Now I don’t want to oversell this. The ruling at issue was hardly surprising–a summary judgment order obtained against a lawyerless Plaintiff who didn’t even show up to oppose it. But still, good news is good news.
So in an interesting case out of Ohio a court yesterday held that consent provided on a bank’s signature card constitutes a valid consent disclosure and I think that may be a first in the nation result. The Court also made a nice remark about the intended limits of the TCPA.
In Madej v JP Morgan Chase, 2022 WL 1987364 (N.D. Oh. June 6, 2022) the Court considered Chase’s unopposed summary judgment motion. (Again, the Plaintiff lacked a lawyer and didn’t show up to defend against the motion Chase brought, which makes it pretty likely he was going to lose.)
The Court found Chase had consent for two reasons.

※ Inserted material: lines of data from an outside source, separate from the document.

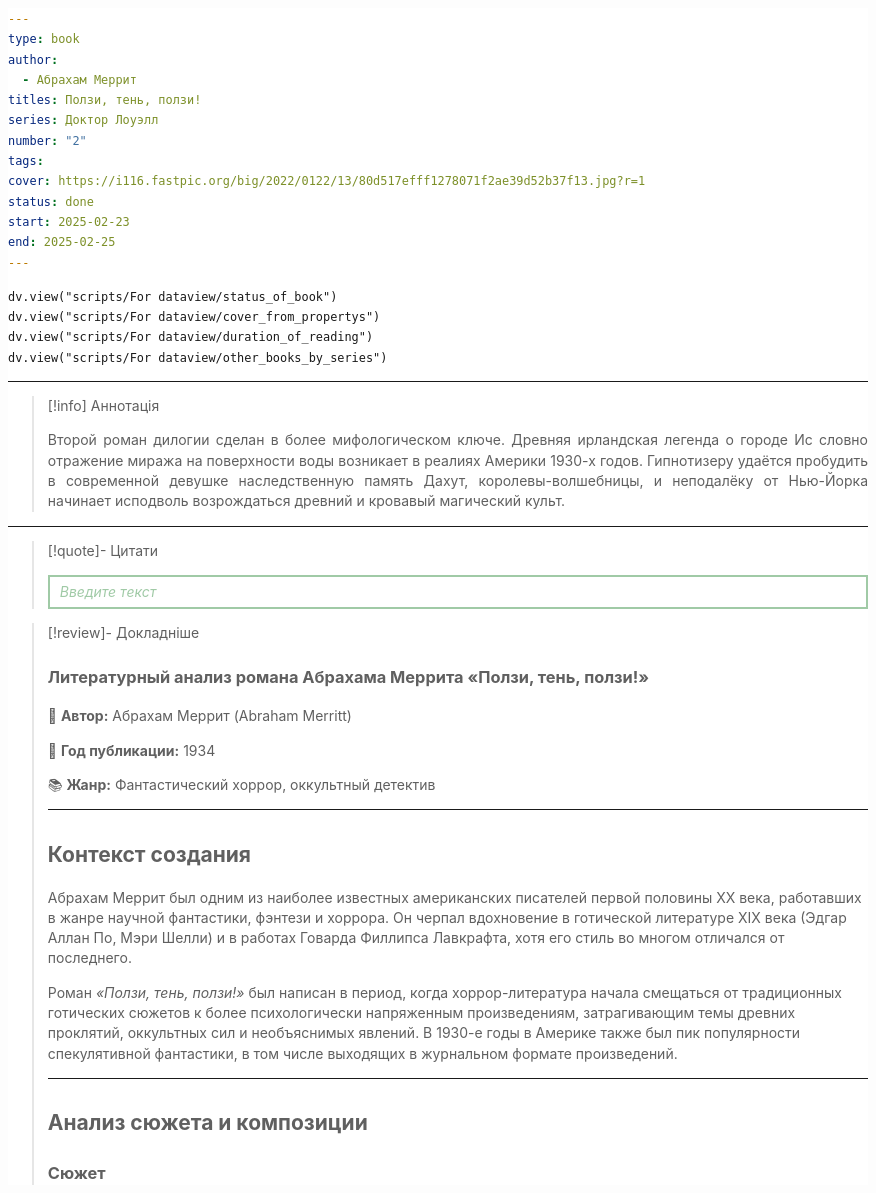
 ```yaml
---
type: book
author:
  - Абрахам Меррит
titles: Ползи, тень, ползи!
series: Доктор Лоуэлл
number: "2"
tags:
cover: https://i116.fastpic.org/big/2022/0122/13/80d517efff1278071f2ae39d52b37f13.jpg?r=1
status: done
start: 2025-02-23
end: 2025-02-25
---
```

```dataviewjs
dv.view("scripts/For dataview/status_of_book")
dv.view("scripts/For dataview/cover_from_propertys")
dv.view("scripts/For dataview/duration_of_reading")
dv.view("scripts/For dataview/other_books_by_series")
```
---

>[!info] Аннотація
> <p align="justify">Второй роман дилогии сделан в более мифологическом ключе. Древняя ирландская легенда о городе Ис словно отражение миража на поверхности воды возникает в реалиях Америки 1930-х годов. Гипнотизеру удаётся пробудить в современной девушке наследственную память Дахут, королевы-волшебницы, и неподалёку от Нью-Йорка начинает исподволь возрождаться древний и кровавый магический культ.</p>

---

>[!quote]- Цитати
><div align="justify" style="border: 2px solid #A0CAA6; padding: 5px 10px 5px 10px; font-style: italic; color: #A0CAA6 ">Введите текст</div>

> [!review]- Докладніше
> ### **Литературный анализ романа Абрахама Меррита «Ползи, тень, ползи!»**
>
> 📖 **Автор:** Абрахам Меррит (Abraham Merritt)
>
> 📅 **Год публикации:** 1934
>
> 📚 **Жанр:** Фантастический хоррор, оккультный детектив
>
> ---
>
> ## **Контекст создания**
>
> Абрахам Меррит был одним из наиболее известных американских писателей первой половины XX века, работавших в жанре научной фантастики, фэнтези и хоррора. Он черпал вдохновение в готической литературе XIX века (Эдгар Аллан По, Мэри Шелли) и в работах Говарда Филлипса Лавкрафта, хотя его стиль во многом отличался от последнего.
>
> Роман *«Ползи, тень, ползи!»* был написан в период, когда хоррор-литература начала смещаться от традиционных готических сюжетов к более психологически напряженным произведениям, затрагивающим темы древних проклятий, оккультных сил и необъяснимых явлений. В 1930-е годы в Америке также был пик популярности спекулятивной фантастики, в том числе выходящих в журнальном формате произведений.
>
> ---
>
> ## **Анализ сюжета и композиции**
>
> ### **Сюжет**
>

First, since the calls at issue were informational, the plaintiff was deemed to have consented by merely providing his number to Chase:
The Sixth Circuit has conclusively held—at least twice—that when consent to be called is given regarding an account upon which a debt is owed, the calling party is permitted to use autodialing technology and/or prerecorded messages for calls placed to both land lines and wireless numbers.
Second–and more interestingly, at least to me–the Court held that a signature card consent was valid:
The Personal Signature Card, which is identified in the Galinsky Declaration and attached thereto, includes the following statement:
When you give us your mobile number, we have your permission to contact you at that number about all your Chase or J.P. Morgan accounts. Your consent allows us to use text messaging, artificial or prerecorded voice messages and automatic dialing technology for informational and account service calls, but not for telemarketing or sales calls. It may include contact from companies working on our behalf to service your accounts. Message and data rates may apply. You may contact us anytime to change these preferences.
Notice, of course, that the consent obtained here was INFORMATIONAL consent and NOT express written consent required for telemarketing. The Court confirmed “the evidence before the Court establishes that Defendant’s calls were placed to Plaintiff in relation to a debt owed on the account for which the telephone number was provided.”
But now the really good stuff, the Court holds:
[Companies] may make “debt-collection calls targeted [to] a list of debtors” because the TCPA is not intended to stop a [company] from calling its customers, but rather to stop telemarketers from making random, sequentially generated “robocalls” to consumers who do not wish to receive them.… In the same way that a bank may call its customer at a number the customer provided to inform him of possible fraudulent activity on his account, so too may a bank call its customer at that same number to notify him of, and attempt to rectify, a debt created by the customer’s negative account balance (provided that the consumer’s consent to call the number has not been revoked).
It really shouldn’t be news when a court properly identifies the scope of a statute–but these days it certainly is. Per usual I must caution that most courts do not adopt so narrow a view of the statute. So always obtain counsel before beginning any new consumer outreach campaign.